E’ la storia di vita, divisa in tre parti, di un maestro elementare, Antonio Mombelli, che vive a Vigevano durante il periodo del boom economico con la moglie Ada e il figlio Rino. La narrazione in prima persona si sofferma sulle quotidiani abitudini del protagonista, che scandisce le sue ore tra l’insegnamento a scuola e le ripetizioni pomeridiane, percependo – nonostante il sacrificio – un misero stipendio che non permette una vita agiata. Un’atona, giornaliera meccanicità che spersonalizza, ma che costituisce il vitale appiglio del decoro piccolo-borghese – dallo scrittore definito con il termine ossessivamente reiterato di “catrame”- scandisce i rintocchi della sua esistenza in un grigiore disperato. Egli si percepisce come un dignitoso e ridicolo personaggio che si affanna aggrappandosi ad un “scoglio” di sicurezza nel “mare-vita” per “prudenza” o per “vigliaccheria”. Un personaggio come tanti che “paga il suo dazio alla vita”. La moglie lo incita a scrollarsi di dosso la paura del nuovo, proponendogli assieme al cognato di aprire un calzaturificio con i soldi della buonuscita.

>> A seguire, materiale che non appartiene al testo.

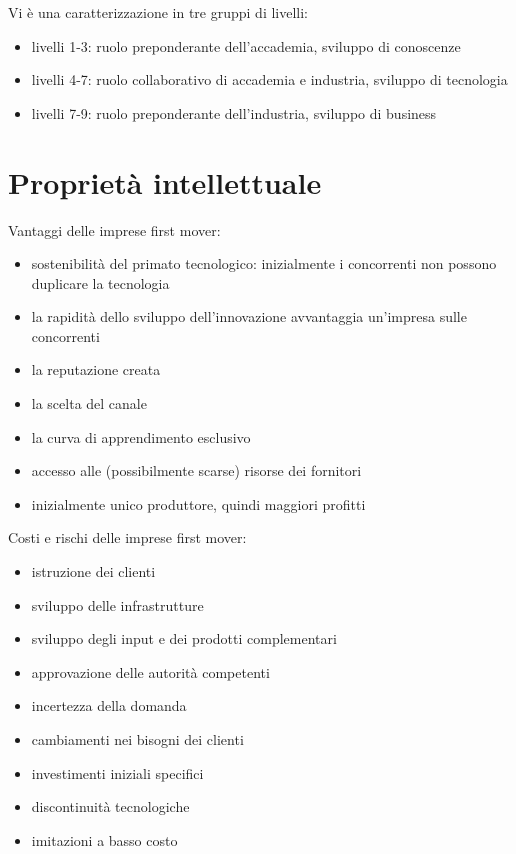 \documentclass[answers, a4paper, 11pt]{exam}
\begin{document}
Vi è una caratterizzazione in tre gruppi di livelli:
\begin{itemize}
    \item livelli 1-3: ruolo preponderante dell'accademia, sviluppo di conoscenze
    \item livelli 4-7: ruolo collaborativo di accademia e industria, sviluppo di tecnologia
    \item livelli 7-9: ruolo preponderante dell'industria, sviluppo di business
\end{itemize}

\section{Proprietà intellettuale}

Vantaggi delle imprese first mover:

\begin{itemize}
    \item sostenibilità del primato tecnologico: inizialmente i concorrenti non possono duplicare la tecnologia
    \item la rapidità dello sviluppo dell'innovazione avvantaggia un'impresa sulle concorrenti
    \item la reputazione creata
    \item la scelta del canale
    \item la curva di apprendimento esclusivo
    \item accesso alle (possibilmente scarse) risorse dei fornitori
    \item inizialmente unico produttore, quindi maggiori profitti
\end{itemize}

Costi e rischi delle imprese first mover:

\begin{itemize}
    \item istruzione dei clienti
    \item sviluppo delle infrastrutture
    \item sviluppo degli input e dei prodotti complementari
    \item approvazione delle autorità competenti
    \item incertezza della domanda
    \item cambiamenti nei bisogni dei clienti
    \item investimenti iniziali specifici
    \item discontinuità tecnologiche
    \item imitazioni a basso costo
\end{itemize}
\end{document}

Egli si convince, ma si lascia scappare in paese delle informazioni che vengono registrate da un delatore tributario sul modo in cui i tre riescono ad evadere le tasse e a guadagnare bene. L’ingenuità lo porta a mandare a monte il progetto e ad inimicarsi la famiglia, che lo vede come un inetto. Un’ingenuità che è però desiderio di riscatto, vanità del proprio coraggio di fronte agli ex-colleghi che lo guardano con diffidenza, lo disprezzano o lo ammirano, forse ipocritamente. Ingenuità che è sostanziale fragilità, difesa, corazza contro la durezza della vita.
«L’universo di Mastronardi ha un nome, dichiarato fin dall’inizio dai titoli in copertina: Vigevano. Non so quanti e quali nessi si possono trovare tra questa Vigevano romanzesca e la Vigevano reale: ma so che come immagine dell’Italia, di trent’anni di storia della società italiana, la Vigevano mastronardiana funziona egregiamente. […]
Che un risultato di tanta forza sia stato ottenuto da un’esistenza in fragile equilibrio col mondo come quella di Lucio Mastronardi, dalla sua sensibilità di scorticato vivo, dà a quest’opera un carattere ancor piú raro, perché pagine cosí sapienti nel costruire e nel giudicare le storie umane sono state come strappate dal gorgo di sofferenza che Lucio si portò dentro per tutta la vita».